AMPAR.ID – Sekitar pukul Sembilan pagi aku sudah bergegas menuju Bandara Sulthan Thaha Jambi. Menunaikan agenda tujuh hari di Kepulauan Riau. Perjalanan Jambi – Kepulauan Riau kunikmati dengan gembira. Maklum saja, aku sudah terbiasa wara wiri berpergian jauh.

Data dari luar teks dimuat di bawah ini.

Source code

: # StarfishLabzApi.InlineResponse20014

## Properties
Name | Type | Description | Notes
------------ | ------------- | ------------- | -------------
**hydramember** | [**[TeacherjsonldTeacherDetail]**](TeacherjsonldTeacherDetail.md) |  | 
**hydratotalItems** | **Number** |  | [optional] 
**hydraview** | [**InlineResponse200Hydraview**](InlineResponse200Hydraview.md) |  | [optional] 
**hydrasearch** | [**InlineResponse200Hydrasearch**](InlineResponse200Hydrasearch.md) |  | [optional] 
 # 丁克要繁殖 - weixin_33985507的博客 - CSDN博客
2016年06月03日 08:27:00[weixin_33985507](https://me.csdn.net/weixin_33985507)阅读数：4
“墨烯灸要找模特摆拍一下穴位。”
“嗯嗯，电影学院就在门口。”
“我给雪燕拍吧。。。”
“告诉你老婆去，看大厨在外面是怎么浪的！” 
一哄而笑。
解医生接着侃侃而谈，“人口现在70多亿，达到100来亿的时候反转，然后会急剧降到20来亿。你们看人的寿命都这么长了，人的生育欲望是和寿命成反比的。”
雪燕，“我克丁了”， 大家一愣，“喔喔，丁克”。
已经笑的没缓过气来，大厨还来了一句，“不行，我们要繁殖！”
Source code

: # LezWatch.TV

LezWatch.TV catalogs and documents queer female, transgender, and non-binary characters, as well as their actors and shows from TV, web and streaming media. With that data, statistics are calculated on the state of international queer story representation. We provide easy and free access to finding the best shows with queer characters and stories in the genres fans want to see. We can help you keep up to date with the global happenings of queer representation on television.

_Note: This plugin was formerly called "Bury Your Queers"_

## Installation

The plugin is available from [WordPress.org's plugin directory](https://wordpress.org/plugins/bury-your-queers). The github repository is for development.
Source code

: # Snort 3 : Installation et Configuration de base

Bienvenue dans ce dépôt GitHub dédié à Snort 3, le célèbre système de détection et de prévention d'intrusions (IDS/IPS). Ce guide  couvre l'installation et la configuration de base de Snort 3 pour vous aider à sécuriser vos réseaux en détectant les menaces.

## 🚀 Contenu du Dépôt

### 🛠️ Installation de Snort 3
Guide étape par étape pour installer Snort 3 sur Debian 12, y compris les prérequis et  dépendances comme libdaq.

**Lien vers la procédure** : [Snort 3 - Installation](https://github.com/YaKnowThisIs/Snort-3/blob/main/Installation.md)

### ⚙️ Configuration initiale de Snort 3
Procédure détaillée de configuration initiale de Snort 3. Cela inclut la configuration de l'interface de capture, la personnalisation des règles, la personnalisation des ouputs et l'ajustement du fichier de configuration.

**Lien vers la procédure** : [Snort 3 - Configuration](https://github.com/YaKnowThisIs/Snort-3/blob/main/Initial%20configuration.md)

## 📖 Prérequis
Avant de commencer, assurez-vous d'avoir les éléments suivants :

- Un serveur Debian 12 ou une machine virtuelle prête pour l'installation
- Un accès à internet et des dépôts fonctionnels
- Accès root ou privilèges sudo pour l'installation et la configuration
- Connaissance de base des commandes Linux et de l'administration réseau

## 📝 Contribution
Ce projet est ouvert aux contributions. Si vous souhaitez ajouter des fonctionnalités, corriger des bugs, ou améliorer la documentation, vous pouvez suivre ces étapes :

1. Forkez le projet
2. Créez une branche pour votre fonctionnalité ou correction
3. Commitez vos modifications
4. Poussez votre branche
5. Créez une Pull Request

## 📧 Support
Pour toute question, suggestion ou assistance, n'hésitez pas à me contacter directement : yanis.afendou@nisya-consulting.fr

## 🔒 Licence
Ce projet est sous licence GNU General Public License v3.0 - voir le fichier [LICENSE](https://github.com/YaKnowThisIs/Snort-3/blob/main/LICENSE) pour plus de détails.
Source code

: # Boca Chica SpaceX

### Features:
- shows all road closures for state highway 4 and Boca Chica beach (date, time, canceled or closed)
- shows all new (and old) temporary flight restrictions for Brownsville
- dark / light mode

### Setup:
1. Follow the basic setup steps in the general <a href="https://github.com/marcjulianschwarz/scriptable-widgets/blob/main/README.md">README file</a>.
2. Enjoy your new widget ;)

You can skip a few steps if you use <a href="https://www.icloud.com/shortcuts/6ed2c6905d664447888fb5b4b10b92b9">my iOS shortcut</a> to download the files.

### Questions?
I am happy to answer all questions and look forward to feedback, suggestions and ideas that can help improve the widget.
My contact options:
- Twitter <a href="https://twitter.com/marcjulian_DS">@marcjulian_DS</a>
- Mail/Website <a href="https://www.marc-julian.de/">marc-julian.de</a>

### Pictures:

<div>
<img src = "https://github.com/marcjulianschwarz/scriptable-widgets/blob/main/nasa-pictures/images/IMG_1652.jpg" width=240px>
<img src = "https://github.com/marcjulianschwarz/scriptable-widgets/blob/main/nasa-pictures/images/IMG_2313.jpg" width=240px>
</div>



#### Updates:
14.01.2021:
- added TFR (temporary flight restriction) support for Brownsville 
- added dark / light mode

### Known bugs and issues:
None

Dari atas ketinggian terhempas alam hijau dari jendela pesawat, Khususnya Ketika memasuki daerah. Aku melalui ruang waktu dari ketinggian. Dari atas ketinggian itu aku menatap pondok-pondok ditengah alam hijau, bak pikir ku itu Istana petani untuk ia berteduh dari proses perubahan cuaca yang susah diterka terkadang ia menurunkan air kadang terik membakar kulit. Rasanya mereka mewariskan tanah yang diberikan oleh leluhurnya. Keseharian dilakukan dengan tekun bahkan ketika cerobong asap pabrik-pabrik itu adalah kompeni kapitalis.
Kita merasakan keprihatinan? Prihatin yang bagaimana? Singkat saja aku jelaskan. Karena topik pertama kita tadi bukan mengenai petani dan pabrik tadi.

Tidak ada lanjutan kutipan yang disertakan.